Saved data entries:
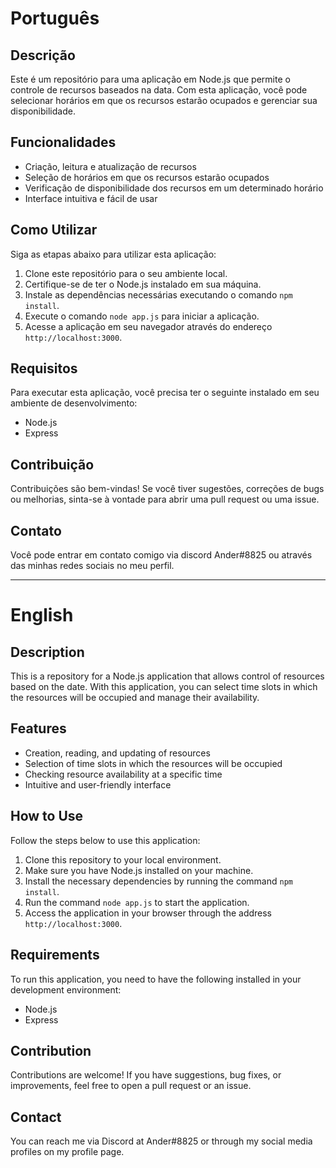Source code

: <h1>Português</h1>
<h2>Descrição</h2>
<p>Este é um repositório para uma aplicação em Node.js que permite o controle de recursos baseados na data. Com esta aplicação, você pode selecionar horários em que os recursos estarão ocupados e gerenciar sua disponibilidade.</p>

<h2>Funcionalidades</h2>
<ul>
  <li>Criação, leitura e atualização de recursos</li>
  <li>Seleção de horários em que os recursos estarão ocupados</li>
  <li>Verificação de disponibilidade dos recursos em um determinado horário</li>
  <li>Interface intuitiva e fácil de usar</li>
</ul>

<h2>Como Utilizar</h2>
<p>Siga as etapas abaixo para utilizar esta aplicação:</p>
<ol>
  <li>Clone este repositório para o seu ambiente local.</li>
  <li>Certifique-se de ter o Node.js instalado em sua máquina.</li>
  <li>Instale as dependências necessárias executando o comando <code>npm install</code>.</li>
  <li>Execute o comando <code>node app.js</code> para iniciar a aplicação.</li>
  <li>Acesse a aplicação em seu navegador através do endereço <code>http://localhost:3000</code>.</li>
</ol>

<h2>Requisitos</h2>
<p>Para executar esta aplicação, você precisa ter o seguinte instalado em seu ambiente de desenvolvimento:</p>
<ul>
  <li>Node.js</li>
  <li>Express</li>
</ul>

<h2>Contribuição</h2>
<p>Contribuições são bem-vindas! Se você tiver sugestões, correções de bugs ou melhorias, sinta-se à vontade para abrir uma pull request ou uma issue.</p>

<h2>Contato</h2>
<p>Você pode entrar em contato comigo via discord Ander#8825 ou através das minhas redes sociais no meu perfil.</p>

---

<h1>English</h1>

<h2>Description</h2>
<p>This is a repository for a Node.js application that allows control of resources based on the date. With this application, you can select time slots in which the resources will be occupied and manage their availability.</p>

<h2>Features</h2>
<ul>
  <li>Creation, reading, and updating of resources</li>
  <li>Selection of time slots in which the resources will be occupied</li>
  <li>Checking resource availability at a specific time</li>
  <li>Intuitive and user-friendly interface</li>
</ul>

<h2>How to Use</h2>
<p>Follow the steps below to use this application:</p>
<ol>
  <li>Clone this repository to your local environment.</li>
  <li>Make sure you have Node.js installed on your machine.</li>
  <li>Install the necessary dependencies by running the command <code>npm install</code>.</li>
  <li>Run the command <code>node app.js</code> to start the application.</li>
  <li>Access the application in your browser through the address <code>http://localhost:3000</code>.</li>
</ol>

<h2>Requirements</h2>
<p>To run this application, you need to have the following installed in your development environment:</p>
<ul>
  <li>Node.js</li>
  <li>Express</li>
</ul>

<h2>Contribution</h2>
<p>Contributions are welcome! If you have suggestions, bug fixes, or improvements, feel free to open a pull request or an issue.</p>

<h2>Contact</h2>
<p>You can reach me via Discord at Ander#8825 or through my social media profiles on my profile page.</p>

| Goal of the exercise |
Where a line of the records has the string "issue", return that line.

| Answer section |
<p>Contribuições são bem-vindas! Se você tiver sugestões, correções de bugs ou melhorias, sinta-se à vontade para abrir uma pull request ou uma issue.</p>
<p>Contributions are welcome! If you have suggestions, bug fixes, or improvements, feel free to open a pull request or an issue.</p>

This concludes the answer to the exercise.